Can You Trust Your Customers Really Are Who They Say They Are?
We live in unprecedented times. Criminals now know more about the identity of a bank’s customers than the bank.
Due to vast amounts of data available to criminals and their clever ability to masquerade as and manipulate their victims, FIs find it increasingly difficult to trust that their clients truly are who they say they are.
Trust Damaged by Access to Personal Dataearly a billion identities have been exposed since the beginning of 2013. Around the world, 1,355 records are stolen every minute. And criminals are using their detailed knowledge of account holder and bank employee identities to commit fraud.
We all see the news about new strains of malware, data breaches, credential compromises and new fraud tactics one at a time. But they are additive. When taken together, including what people willingly share on social networks and additional data gathered through social engineering, criminals have an unprecedented amount of data about account holders and employees.
Trust is further eroded by victims being tricked or manipulated into doing something that benefits the fraudster. Recent examples include criminals using compromised business email account to submit fake vendor invoices that fool AP staff into paying them, and compromising a CFO’s email account and using it to ask the controller to send a wire to the fraudster’s account.

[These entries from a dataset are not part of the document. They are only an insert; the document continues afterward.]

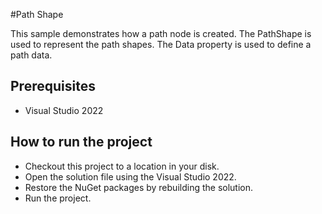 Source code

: #Path Shape

This sample demonstrates how a path node is created. The PathShape is used to represent the path shapes. The Data property is used to define a path data.



## Prerequisites

* Visual Studio 2022

## How to run the project

* Checkout this project to a location in your disk.
* Open the solution file using the Visual Studio 2022.
* Restore the NuGet packages by rebuilding the solution.
* Run the project.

As a result of this loss of trust, many financial institutions hold back on capabilities because of concerns over trust and security, scaling back the speed and depth of products and services they offer, how big of an audience is allowed to use certain capabilities, and the overall service levels being offered.
Institutions’ Unique Advantage Over Criminals – Behavior
This isn’t an authentication problem, or a device problem, or a manual review problem. These measures have been defeated and simply doing more of the same won’t prevent fraud nor solve the trust issue. Financial institutions need a different approach to validating that users are who they say they are and their actions are not being driven by criminal manipulation.

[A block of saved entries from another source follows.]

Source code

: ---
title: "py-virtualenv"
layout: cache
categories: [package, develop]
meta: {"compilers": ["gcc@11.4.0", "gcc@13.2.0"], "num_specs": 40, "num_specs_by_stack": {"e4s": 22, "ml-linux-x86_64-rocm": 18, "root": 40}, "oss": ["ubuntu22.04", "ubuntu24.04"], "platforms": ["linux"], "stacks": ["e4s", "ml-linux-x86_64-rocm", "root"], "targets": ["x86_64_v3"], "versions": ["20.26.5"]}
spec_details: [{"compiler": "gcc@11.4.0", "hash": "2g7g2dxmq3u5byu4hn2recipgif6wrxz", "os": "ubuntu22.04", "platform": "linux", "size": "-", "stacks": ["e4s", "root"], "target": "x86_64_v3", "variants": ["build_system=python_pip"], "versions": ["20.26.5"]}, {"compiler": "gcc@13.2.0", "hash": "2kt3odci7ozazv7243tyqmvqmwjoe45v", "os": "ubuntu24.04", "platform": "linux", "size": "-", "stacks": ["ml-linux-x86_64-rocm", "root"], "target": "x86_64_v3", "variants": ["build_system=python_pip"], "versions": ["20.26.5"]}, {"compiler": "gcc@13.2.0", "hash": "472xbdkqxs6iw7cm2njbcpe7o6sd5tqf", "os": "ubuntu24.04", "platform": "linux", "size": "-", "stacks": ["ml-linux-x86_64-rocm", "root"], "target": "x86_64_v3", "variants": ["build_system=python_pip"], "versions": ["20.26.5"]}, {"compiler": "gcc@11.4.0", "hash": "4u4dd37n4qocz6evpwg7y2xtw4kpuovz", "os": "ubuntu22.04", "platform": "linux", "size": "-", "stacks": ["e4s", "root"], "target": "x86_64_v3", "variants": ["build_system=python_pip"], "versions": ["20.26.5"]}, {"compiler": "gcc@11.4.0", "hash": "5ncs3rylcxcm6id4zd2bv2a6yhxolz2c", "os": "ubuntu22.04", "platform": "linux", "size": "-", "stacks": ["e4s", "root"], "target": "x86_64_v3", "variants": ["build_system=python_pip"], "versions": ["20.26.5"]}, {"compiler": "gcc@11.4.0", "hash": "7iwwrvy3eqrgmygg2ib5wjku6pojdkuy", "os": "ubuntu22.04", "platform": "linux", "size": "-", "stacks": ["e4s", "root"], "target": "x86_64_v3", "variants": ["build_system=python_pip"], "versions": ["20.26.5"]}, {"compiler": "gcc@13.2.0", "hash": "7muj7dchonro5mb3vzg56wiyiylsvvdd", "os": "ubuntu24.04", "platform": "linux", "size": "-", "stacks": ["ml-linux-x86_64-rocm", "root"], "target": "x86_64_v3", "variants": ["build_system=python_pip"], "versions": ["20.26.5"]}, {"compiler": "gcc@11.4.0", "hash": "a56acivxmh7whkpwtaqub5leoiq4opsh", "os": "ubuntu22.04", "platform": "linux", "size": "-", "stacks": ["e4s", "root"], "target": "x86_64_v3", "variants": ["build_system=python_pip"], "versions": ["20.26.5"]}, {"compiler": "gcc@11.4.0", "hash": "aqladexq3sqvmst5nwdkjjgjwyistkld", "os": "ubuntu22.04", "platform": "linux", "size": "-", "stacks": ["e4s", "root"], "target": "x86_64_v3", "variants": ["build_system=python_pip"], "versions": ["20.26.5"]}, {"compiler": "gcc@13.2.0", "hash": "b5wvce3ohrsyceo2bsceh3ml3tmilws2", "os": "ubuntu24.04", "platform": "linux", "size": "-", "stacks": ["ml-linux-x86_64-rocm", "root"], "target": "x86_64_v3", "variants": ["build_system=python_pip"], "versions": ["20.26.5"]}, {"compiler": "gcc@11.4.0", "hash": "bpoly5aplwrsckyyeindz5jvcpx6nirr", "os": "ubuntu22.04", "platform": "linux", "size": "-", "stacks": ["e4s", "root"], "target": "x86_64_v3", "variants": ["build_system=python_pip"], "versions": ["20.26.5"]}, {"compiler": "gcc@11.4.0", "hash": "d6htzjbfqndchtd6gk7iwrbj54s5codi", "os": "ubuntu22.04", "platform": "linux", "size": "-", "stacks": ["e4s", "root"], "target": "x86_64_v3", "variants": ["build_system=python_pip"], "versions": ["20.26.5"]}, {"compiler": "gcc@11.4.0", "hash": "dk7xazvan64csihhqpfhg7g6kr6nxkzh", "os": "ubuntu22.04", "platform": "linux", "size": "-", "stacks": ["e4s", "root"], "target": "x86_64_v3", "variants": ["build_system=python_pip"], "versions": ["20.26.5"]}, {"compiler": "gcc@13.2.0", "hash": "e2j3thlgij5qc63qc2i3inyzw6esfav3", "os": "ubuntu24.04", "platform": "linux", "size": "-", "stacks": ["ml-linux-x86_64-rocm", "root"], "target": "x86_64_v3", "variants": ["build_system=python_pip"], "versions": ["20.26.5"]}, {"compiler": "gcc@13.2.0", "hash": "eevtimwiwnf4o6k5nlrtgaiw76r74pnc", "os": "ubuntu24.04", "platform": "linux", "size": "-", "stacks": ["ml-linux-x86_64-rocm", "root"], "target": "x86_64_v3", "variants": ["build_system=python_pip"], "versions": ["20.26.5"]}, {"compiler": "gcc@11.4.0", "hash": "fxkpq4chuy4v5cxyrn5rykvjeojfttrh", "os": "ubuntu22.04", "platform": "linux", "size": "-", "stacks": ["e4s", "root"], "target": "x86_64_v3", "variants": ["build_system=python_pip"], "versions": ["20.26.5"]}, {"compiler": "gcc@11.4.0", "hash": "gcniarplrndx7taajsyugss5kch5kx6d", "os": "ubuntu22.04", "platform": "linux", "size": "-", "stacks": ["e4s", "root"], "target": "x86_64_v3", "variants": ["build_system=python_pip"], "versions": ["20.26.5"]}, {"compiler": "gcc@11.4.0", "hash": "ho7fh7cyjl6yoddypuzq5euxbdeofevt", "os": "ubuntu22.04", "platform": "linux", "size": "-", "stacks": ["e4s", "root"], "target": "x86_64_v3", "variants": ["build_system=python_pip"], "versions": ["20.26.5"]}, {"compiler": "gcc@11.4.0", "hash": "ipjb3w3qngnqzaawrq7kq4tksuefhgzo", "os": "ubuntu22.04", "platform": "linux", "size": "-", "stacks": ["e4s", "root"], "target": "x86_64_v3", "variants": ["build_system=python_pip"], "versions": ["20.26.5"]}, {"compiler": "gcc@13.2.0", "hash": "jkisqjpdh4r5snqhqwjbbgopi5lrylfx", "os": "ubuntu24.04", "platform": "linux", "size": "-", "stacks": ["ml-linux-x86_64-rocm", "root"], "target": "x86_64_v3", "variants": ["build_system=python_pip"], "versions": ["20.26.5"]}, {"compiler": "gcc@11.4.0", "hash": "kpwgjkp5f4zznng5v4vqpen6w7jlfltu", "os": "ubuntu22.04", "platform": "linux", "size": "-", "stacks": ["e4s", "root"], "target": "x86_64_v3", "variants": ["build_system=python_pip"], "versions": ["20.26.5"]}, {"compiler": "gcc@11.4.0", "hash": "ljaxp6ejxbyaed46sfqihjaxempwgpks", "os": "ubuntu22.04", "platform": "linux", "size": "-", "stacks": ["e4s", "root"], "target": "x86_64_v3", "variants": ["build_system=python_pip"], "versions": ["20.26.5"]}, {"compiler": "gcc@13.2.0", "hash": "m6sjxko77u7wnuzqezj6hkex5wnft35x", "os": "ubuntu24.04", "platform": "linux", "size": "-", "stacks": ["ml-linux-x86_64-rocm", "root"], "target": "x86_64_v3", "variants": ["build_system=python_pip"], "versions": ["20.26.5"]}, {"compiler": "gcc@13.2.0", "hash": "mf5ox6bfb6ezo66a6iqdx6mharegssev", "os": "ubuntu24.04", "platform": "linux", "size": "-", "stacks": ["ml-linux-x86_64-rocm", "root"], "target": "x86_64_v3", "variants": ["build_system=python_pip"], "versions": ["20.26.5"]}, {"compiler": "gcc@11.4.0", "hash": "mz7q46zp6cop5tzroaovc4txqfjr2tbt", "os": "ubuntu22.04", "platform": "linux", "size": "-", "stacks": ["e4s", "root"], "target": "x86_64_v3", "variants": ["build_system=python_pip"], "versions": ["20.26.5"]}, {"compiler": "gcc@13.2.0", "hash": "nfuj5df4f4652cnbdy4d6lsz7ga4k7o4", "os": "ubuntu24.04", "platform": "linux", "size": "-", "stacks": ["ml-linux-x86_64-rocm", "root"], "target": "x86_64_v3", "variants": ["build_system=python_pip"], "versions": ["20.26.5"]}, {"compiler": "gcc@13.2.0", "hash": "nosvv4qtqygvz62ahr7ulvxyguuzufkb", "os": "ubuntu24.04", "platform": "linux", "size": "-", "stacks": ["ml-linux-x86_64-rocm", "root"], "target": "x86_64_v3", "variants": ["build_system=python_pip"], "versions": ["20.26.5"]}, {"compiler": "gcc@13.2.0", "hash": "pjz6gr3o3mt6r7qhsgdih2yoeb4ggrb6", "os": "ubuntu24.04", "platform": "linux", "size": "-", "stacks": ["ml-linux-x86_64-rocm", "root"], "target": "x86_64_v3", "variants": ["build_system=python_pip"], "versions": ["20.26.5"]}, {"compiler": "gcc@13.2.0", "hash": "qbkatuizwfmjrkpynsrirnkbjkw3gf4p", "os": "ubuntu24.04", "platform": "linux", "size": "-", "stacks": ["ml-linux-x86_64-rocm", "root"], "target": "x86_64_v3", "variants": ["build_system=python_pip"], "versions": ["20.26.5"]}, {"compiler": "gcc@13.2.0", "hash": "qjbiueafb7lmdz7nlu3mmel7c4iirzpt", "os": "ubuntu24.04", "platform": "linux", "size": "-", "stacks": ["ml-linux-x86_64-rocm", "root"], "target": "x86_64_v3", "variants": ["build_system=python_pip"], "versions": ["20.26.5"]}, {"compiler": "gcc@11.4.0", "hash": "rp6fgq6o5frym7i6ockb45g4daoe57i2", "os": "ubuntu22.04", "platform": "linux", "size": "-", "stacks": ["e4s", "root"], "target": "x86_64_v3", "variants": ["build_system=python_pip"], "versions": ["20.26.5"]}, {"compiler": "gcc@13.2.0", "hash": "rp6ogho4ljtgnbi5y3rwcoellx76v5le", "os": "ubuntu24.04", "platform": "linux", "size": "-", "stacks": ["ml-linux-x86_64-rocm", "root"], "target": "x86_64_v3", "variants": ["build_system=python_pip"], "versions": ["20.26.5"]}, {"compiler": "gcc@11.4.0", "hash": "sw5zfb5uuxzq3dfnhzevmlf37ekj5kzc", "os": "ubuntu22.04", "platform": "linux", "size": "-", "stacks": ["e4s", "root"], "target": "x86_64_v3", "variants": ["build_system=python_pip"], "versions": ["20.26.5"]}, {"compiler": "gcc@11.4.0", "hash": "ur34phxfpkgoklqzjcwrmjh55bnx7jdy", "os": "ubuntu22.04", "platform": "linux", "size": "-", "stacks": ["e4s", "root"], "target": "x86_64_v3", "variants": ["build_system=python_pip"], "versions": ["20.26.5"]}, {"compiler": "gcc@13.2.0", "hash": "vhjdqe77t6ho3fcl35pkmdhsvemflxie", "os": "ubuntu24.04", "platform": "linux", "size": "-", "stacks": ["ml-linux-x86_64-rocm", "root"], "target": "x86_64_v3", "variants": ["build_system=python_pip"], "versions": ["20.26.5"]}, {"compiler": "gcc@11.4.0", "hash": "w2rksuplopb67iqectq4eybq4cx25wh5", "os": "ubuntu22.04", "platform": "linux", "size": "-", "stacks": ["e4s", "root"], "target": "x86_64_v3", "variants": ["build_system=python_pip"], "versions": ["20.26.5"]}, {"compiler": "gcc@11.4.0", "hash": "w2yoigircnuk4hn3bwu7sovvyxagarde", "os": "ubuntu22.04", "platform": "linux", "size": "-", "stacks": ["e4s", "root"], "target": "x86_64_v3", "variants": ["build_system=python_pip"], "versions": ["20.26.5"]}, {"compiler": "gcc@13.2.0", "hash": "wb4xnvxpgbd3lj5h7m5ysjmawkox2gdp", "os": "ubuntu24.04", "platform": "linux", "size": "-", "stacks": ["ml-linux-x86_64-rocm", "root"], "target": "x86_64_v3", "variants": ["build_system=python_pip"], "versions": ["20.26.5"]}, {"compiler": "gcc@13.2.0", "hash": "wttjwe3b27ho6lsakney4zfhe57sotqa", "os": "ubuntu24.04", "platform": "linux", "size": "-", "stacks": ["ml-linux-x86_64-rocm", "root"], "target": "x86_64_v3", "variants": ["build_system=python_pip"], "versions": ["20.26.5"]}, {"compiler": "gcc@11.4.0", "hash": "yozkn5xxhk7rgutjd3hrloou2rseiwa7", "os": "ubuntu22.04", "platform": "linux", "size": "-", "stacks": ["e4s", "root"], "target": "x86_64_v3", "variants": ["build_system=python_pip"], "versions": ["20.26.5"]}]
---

While criminals may have identity information as a weapon, FIs have an something much more powerful – a rich account holder history of interactions with the institution. Account holder behavior is an FI’s greatest asset in their fight to prevent fraud.

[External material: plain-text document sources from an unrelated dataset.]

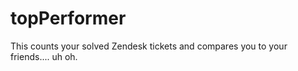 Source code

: topPerformer
============

This counts your solved Zendesk tickets and compares you to your friends.... uh oh.
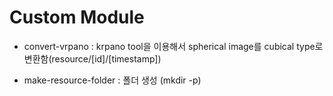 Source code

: # Custom Module
- convert-vrpano : krpano tool을 이용해서 spherical image를 cubical type로 변환함(resource/[id]/[timestamp])

- make-resource-folder : 폴더 생성 (mkdir -p)
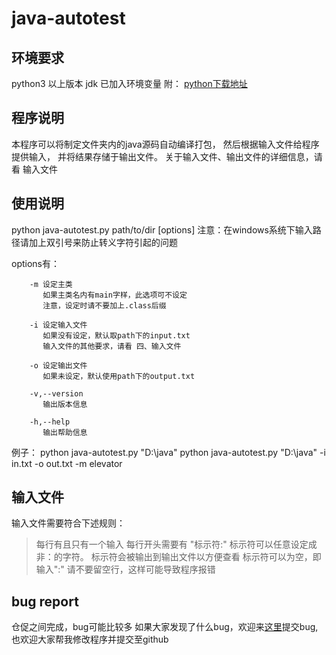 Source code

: java-autotest
===============================

环境要求
--------------------------
python3 以上版本
jdk 已加入环境变量
附：
[python下载地址](https://www.python.org/downloads/)

程序说明
----------------------
本程序可以将制定文件夹内的java源码自动编译打包，
然后根据输入文件给程序提供输入，
并将结果存储于输出文件。
关于输入文件、输出文件的详细信息，请看 输入文件

使用说明
------------------------
python java-autotest.py path/to/dir [options]
注意：在windows系统下输入路径请加上双引号来防止转义字符引起的问题

 options有：

        -m 设定主类
           如果主类名内有main字样，此选项可不设定
           注意，设定时请不要加上.class后缀

        -i 设定输入文件
           如果没有设定，默认取path下的input.txt
           输入文件的其他要求，请看 四、输入文件
    
        -o 设定输出文件
           如果未设定，默认使用path下的output.txt
    
        -v,--version
           输出版本信息
    
        -h,--help
           输出帮助信息

例子：
        python java-autotest.py "D:\java"
        python java-autotest.py "D:\java" -i in.txt -o out.txt -m elevator

输入文件
-----------------------
输入文件需要符合下述规则：
> 每行有且只有一个输入
> 每行开头需要有 "标示符:"
>   标示符可以任意设定成非：的字符。
>   标示符会被输出到输出文件以方便查看
>   标示符可以为空，即输入":"
> 请不要留空行，这样可能导致程序报错

bug report
------------------
仓促之间完成，bug可能比较多
如果大家发现了什么bug，欢迎来[这里](https://github.com/wTea0x1/Java-Autotest/issue)提交bug,
也欢迎大家帮我修改程序并提交至github
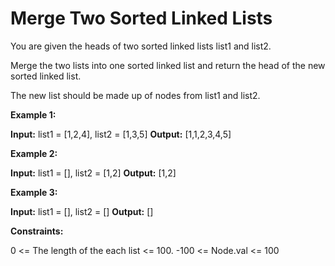 # Merge Two Sorted Linked Lists

You are given the heads of two sorted linked lists list1 and list2.

Merge the two lists into one sorted linked list and return the head of the new sorted linked list.

The new list should be made up of nodes from list1 and list2.

**Example 1:**



**Input:** list1 = [1,2,4], list2 = [1,3,5]
**Output:** [1,1,2,3,4,5]

**Example 2:**

**Input:** list1 = [], list2 = [1,2]
**Output:** [1,2]

**Example 3:**

**Input:** list1 = [], list2 = []
**Output:** []

**Constraints:**

0 <= The length of the each list <= 100.
-100 <= Node.val <= 100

By using behavioral analytics to detect suspicious activity, FIs will once again know when a user is legitimate (and engaged in legitimate activity) and not an imposter. FIs will regain control over trust because while fraudsters can worm their way past any authentication control, they can’t mimic the behavior of the legitimate user.
Unprecedented times call for new solutions. A recent Aite Group study found that 79% of the financial institutions interviewed have one or more behavioral analytics solutions already in place, with another 10% in the pilot phase. FIs using behavioral analytics can prevent banking fraud and mitigate the risks associated with expanded services, turning this data-induced identity crisis into improved competitiveness and customer loyalty.